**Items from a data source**
________________________
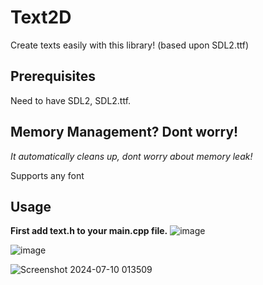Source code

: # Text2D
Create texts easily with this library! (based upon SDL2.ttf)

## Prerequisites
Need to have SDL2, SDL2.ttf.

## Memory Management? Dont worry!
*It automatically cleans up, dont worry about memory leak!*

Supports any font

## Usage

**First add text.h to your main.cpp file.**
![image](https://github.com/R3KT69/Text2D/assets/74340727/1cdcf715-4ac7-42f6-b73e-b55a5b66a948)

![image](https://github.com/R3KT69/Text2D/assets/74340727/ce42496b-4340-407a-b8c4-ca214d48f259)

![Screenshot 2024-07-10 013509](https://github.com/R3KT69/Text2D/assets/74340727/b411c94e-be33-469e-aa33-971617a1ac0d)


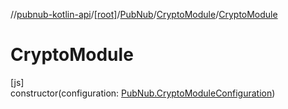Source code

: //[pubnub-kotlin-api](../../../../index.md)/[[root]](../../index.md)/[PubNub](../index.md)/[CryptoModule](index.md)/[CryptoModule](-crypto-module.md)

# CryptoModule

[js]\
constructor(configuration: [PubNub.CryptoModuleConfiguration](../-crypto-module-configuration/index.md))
________________________
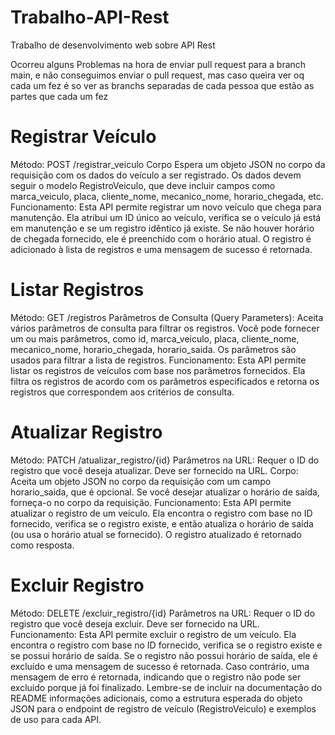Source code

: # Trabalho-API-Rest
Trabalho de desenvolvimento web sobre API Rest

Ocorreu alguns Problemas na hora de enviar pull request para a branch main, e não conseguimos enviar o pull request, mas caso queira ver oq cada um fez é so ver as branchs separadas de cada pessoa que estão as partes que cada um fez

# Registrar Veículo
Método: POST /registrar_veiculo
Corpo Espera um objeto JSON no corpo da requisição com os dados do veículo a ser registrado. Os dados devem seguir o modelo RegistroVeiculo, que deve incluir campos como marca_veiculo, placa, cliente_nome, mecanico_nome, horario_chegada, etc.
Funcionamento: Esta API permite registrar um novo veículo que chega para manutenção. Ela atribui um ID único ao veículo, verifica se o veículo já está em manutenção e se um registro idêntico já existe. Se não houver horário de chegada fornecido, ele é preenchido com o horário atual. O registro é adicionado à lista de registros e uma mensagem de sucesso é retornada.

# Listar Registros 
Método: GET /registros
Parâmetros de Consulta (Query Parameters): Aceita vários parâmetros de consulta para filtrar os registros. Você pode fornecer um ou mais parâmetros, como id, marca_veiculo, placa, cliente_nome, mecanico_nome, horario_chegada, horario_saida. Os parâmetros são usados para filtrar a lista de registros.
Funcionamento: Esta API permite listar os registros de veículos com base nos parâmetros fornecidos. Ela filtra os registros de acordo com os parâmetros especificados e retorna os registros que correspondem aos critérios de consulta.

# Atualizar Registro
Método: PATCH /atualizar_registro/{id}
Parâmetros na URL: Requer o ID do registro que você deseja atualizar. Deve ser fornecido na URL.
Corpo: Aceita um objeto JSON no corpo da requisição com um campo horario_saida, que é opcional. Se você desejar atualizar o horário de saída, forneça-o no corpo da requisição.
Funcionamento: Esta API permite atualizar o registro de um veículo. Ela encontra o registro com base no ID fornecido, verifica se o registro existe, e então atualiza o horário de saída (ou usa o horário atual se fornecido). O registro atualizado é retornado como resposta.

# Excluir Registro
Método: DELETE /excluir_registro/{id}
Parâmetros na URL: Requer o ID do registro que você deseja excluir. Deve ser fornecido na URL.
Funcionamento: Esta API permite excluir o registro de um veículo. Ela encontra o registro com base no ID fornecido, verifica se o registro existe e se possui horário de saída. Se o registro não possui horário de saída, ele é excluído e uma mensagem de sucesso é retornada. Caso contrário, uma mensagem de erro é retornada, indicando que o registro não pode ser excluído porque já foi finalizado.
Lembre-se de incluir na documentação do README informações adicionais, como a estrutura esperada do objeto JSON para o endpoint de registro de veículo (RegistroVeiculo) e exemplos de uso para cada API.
________________________
**Work item**
Take the records above and return, word for word, only the lines that fall from the line with "# Registrar Veículo" to the line with "Funcionamento: Esta API permite listar", both of them included.

**Task response**
# Registrar Veículo
Método: POST /registrar_veiculo
Corpo Espera um objeto JSON no corpo da requisição com os dados do veículo a ser registrado. Os dados devem seguir o modelo RegistroVeiculo, que deve incluir campos como marca_veiculo, placa, cliente_nome, mecanico_nome, horario_chegada, etc.
Funcionamento: Esta API permite registrar um novo veículo que chega para manutenção. Ela atribui um ID único ao veículo, verifica se o veículo já está em manutenção e se um registro idêntico já existe. Se não houver horário de chegada fornecido, ele é preenchido com o horário atual. O registro é adicionado à lista de registros e uma mensagem de sucesso é retornada.

# Listar Registros 
Método: GET /registros
Parâmetros de Consulta (Query Parameters): Aceita vários parâmetros de consulta para filtrar os registros. Você pode fornecer um ou mais parâmetros, como id, marca_veiculo, placa, cliente_nome, mecanico_nome, horario_chegada, horario_saida. Os parâmetros são usados para filtrar a lista de registros.
Funcionamento: Esta API permite listar os registros de veículos com base nos parâmetros fornecidos. Ela filtra os registros de acordo com os parâmetros especificados e retorna os registros que correspondem aos critérios de consulta.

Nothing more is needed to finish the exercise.